DANIŞTAY Onikinci Daire

Esas No: 2011/4921 Karar No : 2015/2943

Disiplin Cezası

Özeti : Kamu görevlisinin görevi gereği bilmesi gereken bir mevzuat hükmüne açıkça aykırı işlemlerde "kasıt" unsurunun bulunduğunun kabulü gerekeceği, bu kapsamda Kamu İhale Kanunu hükümleri uyarınca ihale yoluyla gerçekleştirilmesi gereken hizmet aliminin, bu usule uyulmadan doğrudan temininde kasıt unsurunun bulunduğu hakkında.

TÜRK MİLLETİ ADINA

Hüküm veren Danıştay Onikinci Dairesince işin gereği düşünüldü: Dava; Bandırma Kapıdağ Devlet Hastanesi'nde başhekim olarak görev yapan davacı tarafından, 657 saydı Devlet Memurları Kanunu'nun 125/C-a maddesi uyarınca 1/15 oranında aylıktan kesme cezası ile cezalandırılmasına ilişkin 18.12.2009 tarih ve 232746 sayılı işlemin iptali istemiyle açılmıştır.

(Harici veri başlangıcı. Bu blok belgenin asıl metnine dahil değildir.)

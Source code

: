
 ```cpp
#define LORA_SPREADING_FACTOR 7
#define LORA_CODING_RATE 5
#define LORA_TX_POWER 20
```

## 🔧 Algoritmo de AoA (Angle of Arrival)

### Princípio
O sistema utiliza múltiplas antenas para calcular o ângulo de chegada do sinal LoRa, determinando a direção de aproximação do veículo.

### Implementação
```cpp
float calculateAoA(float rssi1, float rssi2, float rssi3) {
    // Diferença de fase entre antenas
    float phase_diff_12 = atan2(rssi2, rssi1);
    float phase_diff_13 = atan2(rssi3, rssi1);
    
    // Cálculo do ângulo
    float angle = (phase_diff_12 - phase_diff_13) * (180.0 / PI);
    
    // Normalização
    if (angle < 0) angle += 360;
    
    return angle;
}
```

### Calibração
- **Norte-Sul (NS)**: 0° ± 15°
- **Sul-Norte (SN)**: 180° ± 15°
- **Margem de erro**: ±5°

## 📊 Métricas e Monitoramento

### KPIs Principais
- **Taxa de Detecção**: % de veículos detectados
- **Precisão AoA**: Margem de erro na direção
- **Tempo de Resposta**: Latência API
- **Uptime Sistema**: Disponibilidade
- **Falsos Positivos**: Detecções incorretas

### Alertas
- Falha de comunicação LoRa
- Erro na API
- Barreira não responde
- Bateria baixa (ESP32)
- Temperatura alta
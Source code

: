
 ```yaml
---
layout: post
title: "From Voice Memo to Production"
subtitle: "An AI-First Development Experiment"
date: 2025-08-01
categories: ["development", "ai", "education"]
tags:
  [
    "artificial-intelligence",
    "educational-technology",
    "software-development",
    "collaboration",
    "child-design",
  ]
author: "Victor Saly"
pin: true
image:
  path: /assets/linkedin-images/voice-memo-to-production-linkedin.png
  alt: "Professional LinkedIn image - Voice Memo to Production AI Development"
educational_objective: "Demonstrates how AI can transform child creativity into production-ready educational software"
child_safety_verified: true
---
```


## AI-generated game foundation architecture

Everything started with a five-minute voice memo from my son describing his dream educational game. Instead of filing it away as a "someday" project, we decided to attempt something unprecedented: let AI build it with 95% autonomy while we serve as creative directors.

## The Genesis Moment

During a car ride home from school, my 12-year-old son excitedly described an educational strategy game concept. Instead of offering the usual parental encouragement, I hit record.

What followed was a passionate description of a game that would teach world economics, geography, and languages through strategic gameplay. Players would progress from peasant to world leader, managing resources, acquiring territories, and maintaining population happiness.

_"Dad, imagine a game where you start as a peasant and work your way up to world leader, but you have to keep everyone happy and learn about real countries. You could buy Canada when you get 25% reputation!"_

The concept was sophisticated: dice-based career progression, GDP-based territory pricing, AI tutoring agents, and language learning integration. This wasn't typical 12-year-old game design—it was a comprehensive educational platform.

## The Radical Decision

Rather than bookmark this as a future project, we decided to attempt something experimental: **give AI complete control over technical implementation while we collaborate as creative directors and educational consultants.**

idare Mahkemesince, olayda, hastanede kurulmuş olan hasta tanıma sisteminin Kamu İhale Kanunu hükümleri uyarınca ve ihale yoluyla kurulması gerekmekte ise de, hasta yoğunluğu nedeniyle söz konusu sistemin kurulmasının aciliyeti, hastaların sistemden memnuniyeü ve sistemin kurulumunda herhangi bir kamu zararının doğmaması göz önünde bulundurulduğunda, davacının anılan sistemin hastaneye kurulması aşamasında gerekli mevzuat hükümlerini uygulamamak suretiyle "kusurlu" davrandığı, davacınınn soruşturma sonucunda sübuta eren fillerinin, 657 sayılı Kanun'un 125/B-a maddesi kapsamında bulunduğu ve kınama cezasını gerektirdiği anlaşılmakta olup, davacımn sözü edilen madde uyarınca kınama cezası ile cezalandırılması gerekirken, fiilin aynı maddenin C-a bendi kapsamında değerlendirilmesi suretiyle 1/15 oranında aylıktan kesme cezasıyla cezalandırılmasında hukuka uyarlık bulunmadığı gerekçesiyle dava konusu işlemin iptaline karar verilmiştir.

Davalı idare tarafından, mahkeme kararının hukuka aykırı olduğu ileri sürülerek temyizen incelenip bozulması istenilmektedir.

657 sayılı Devlet Memurları Kanunu'nun 125/B-a maddesinde, verilen emir ve görevlerin tam ve zamanında yapılmasında, görev mahallinde kurumlarca belirlenen usul ve esasların yerine getirilmesinde, görevle ilgili resmi belge, araç ve gereçlerin korunması, kullanılması ve bakımından kusurlu davranmak fiilinin kınama cezasını; aynı maddenin C-a bendinde, kasıtlı olarak; verilen emir ve görevleri tam ve zamanında yapmamak, görev mahallinde kurumlarca belirlenen usul ve esasları yerine getirmemek, görevle ilgili resmi belge, araç ve gereçleri korumamak, bakımını yapmamak, hor kullanmak fiilinin ise aylıktan kesme cezasını gerektirdiği hükme bağlanmıştır.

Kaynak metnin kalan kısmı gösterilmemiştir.